▶ Supplied records:
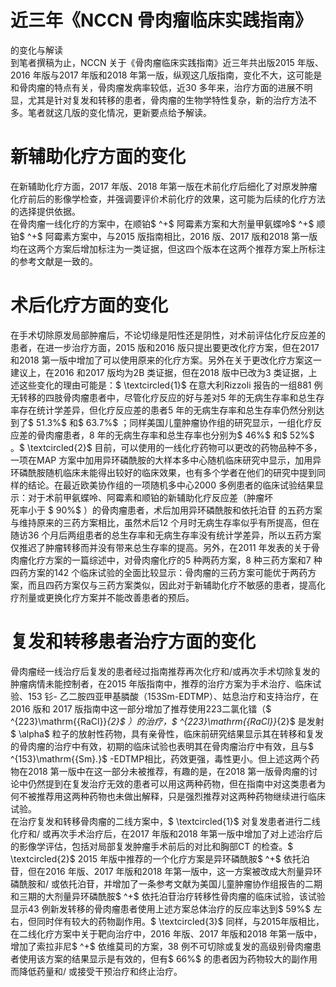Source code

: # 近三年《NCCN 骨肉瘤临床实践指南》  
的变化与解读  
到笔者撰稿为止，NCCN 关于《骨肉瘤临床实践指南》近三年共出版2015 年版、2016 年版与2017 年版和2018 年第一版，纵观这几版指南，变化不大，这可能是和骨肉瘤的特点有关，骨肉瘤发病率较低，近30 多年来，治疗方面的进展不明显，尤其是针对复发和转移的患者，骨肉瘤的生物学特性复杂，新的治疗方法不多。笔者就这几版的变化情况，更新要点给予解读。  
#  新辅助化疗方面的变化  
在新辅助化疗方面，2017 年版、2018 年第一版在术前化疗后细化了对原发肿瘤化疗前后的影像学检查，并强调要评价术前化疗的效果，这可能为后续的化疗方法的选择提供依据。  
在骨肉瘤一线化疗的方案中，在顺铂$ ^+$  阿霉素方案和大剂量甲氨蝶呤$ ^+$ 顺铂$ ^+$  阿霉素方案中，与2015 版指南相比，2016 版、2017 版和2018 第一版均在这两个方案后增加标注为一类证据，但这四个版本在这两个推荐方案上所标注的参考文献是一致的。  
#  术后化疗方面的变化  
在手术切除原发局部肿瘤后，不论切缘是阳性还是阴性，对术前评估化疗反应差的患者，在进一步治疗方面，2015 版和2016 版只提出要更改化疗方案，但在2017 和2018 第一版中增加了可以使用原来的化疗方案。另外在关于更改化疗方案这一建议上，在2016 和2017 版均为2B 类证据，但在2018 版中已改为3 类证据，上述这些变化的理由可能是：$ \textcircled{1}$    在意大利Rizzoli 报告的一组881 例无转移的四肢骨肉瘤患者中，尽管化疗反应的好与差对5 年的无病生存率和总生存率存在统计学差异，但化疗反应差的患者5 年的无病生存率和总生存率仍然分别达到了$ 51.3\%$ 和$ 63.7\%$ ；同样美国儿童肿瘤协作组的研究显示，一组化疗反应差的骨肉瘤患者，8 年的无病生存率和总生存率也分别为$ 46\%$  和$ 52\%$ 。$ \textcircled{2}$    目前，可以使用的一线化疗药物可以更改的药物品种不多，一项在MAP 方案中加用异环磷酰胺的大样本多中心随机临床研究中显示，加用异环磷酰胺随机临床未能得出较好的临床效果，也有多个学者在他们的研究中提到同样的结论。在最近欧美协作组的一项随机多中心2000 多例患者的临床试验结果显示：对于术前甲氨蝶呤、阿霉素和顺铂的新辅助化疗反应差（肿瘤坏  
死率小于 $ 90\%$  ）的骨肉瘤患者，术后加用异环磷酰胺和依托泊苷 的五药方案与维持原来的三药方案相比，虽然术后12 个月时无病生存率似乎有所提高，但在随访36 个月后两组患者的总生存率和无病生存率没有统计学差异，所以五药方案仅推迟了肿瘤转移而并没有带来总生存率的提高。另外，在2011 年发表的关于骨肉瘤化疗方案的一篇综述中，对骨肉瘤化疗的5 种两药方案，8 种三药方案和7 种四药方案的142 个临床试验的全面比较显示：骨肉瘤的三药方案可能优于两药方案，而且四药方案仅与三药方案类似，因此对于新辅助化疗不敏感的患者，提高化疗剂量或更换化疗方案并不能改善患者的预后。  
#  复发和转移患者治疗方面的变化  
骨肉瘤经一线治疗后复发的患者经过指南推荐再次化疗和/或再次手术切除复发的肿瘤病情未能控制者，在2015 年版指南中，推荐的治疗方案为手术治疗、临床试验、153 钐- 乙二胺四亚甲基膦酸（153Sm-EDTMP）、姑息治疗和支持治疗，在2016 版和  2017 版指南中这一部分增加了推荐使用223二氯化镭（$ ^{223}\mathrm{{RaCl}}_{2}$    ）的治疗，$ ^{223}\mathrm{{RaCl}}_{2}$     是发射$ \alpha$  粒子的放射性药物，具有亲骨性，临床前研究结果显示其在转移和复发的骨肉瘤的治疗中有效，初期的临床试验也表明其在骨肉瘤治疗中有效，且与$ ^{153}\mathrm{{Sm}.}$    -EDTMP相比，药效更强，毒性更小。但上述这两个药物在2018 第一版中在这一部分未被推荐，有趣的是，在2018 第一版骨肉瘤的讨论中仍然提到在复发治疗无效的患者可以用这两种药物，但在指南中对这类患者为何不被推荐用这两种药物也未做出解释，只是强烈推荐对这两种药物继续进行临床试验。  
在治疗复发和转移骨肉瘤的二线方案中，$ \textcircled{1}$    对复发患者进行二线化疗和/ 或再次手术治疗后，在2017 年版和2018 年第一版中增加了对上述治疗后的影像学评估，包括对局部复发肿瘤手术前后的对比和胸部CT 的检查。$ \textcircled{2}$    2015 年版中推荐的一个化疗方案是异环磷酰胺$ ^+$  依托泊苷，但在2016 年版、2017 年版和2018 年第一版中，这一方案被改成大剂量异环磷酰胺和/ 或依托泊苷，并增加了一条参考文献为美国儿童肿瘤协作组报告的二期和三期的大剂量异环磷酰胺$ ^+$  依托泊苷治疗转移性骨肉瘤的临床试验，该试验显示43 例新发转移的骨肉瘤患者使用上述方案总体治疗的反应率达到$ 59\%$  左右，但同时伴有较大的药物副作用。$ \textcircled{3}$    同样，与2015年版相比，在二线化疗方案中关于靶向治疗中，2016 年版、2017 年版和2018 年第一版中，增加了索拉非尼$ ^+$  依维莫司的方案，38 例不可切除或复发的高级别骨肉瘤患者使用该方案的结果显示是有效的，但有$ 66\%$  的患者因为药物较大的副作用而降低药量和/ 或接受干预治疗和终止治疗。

▶ Your instructions: State the number of lines above that include "骨肉瘤临床实践指南", and nothing further.

▶ Solution to the problem: 2